Start of Records for the exercise

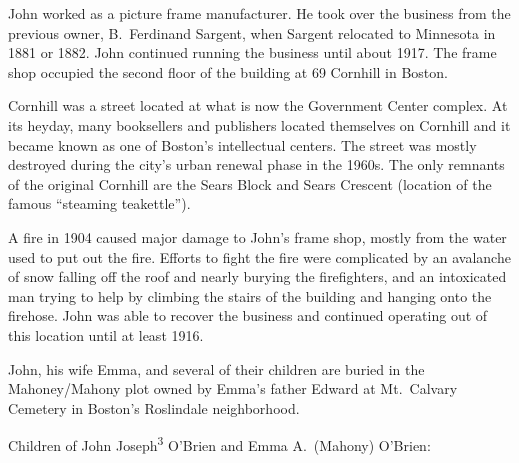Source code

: John worked as a picture frame manufacturer.  He took over the business from the previous owner, B.\ Ferdinand Sargent,\cite{PictureFrameLabel} when Sargent relocated to Minnesota in 1881 or 1882.\cite{Minnesota} John continued running the business until about 1917.\cite{John3OBrien1916:1} The frame shop occupied the second floor of the building at 69 Cornhill in Boston.\cite{John3OBrien1916:2} 

Cornhill was a street located at what is now the Government Center complex. At its heyday, many booksellers and publishers located themselves on Cornhill and it became known as one of Boston's intellectual centers.\cite{Cornhill:1} The street was mostly destroyed during the city's urban renewal phase in the 1960s. The only remnants of the original Cornhill are the Sears Block and Sears Crescent (location of the famous ``steaming teakettle'').\cite{Cornhill:2}

A fire in 1904 caused major damage to John's frame shop, mostly from the water used to put out the fire. Efforts to fight the fire were complicated by an avalanche of snow falling off the roof and nearly burying the firefighters, and an intoxicated man trying to help by climbing the stairs of the building and hanging onto the firehose.\cite{FrameShopFire:2} John was able to recover the business and continued operating out of this location until at least 1916.\cite{John3OBrien1916:3}

John, his wife Emma, and several of their children are buried in the Mahoney/Mahony plot owned by Emma's father Edward at Mt.\ Calvary Cemetery in Boston's Roslindale neighborhood.\cite{John3OBrienBurial:2}

\begin{KidsIntro}
	Children of John Joseph\textsuperscript{3} O'Brien and Emma A.\ (Mahony) O'Brien:
\end{KidsIntro}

End of Records for the exercise

▶ **Task to complete**: Copy every record verbatim while leaving each picture out.

▶ **Exercise result**:
Source code

: John worked as a picture frame manufacturer.  He took over the business from the previous owner, B.\ Ferdinand Sargent,\cite{PictureFrameLabel} when Sargent relocated to Minnesota in 1881 or 1882.\cite{Minnesota} John continued running the business until about 1917.\cite{John3OBrien1916:1} The frame shop occupied the second floor of the building at 69 Cornhill in Boston.\cite{John3OBrien1916:2} 

Cornhill was a street located at what is now the Government Center complex. At its heyday, many booksellers and publishers located themselves on Cornhill and it became known as one of Boston's intellectual centers.\cite{Cornhill:1} The street was mostly destroyed during the city's urban renewal phase in the 1960s. The only remnants of the original Cornhill are the Sears Block and Sears Crescent (location of the famous ``steaming teakettle'').\cite{Cornhill:2}

A fire in 1904 caused major damage to John's frame shop, mostly from the water used to put out the fire. Efforts to fight the fire were complicated by an avalanche of snow falling off the roof and nearly burying the firefighters, and an intoxicated man trying to help by climbing the stairs of the building and hanging onto the firehose.\cite{FrameShopFire:2} John was able to recover the business and continued operating out of this location until at least 1916.\cite{John3OBrien1916:3}

John, his wife Emma, and several of their children are buried in the Mahoney/Mahony plot owned by Emma's father Edward at Mt.\ Calvary Cemetery in Boston's Roslindale neighborhood.\cite{John3OBrienBurial:2}

\begin{KidsIntro}
	Children of John Joseph\textsuperscript{3} O'Brien and Emma A.\ (Mahony) O'Brien:
\end{KidsIntro}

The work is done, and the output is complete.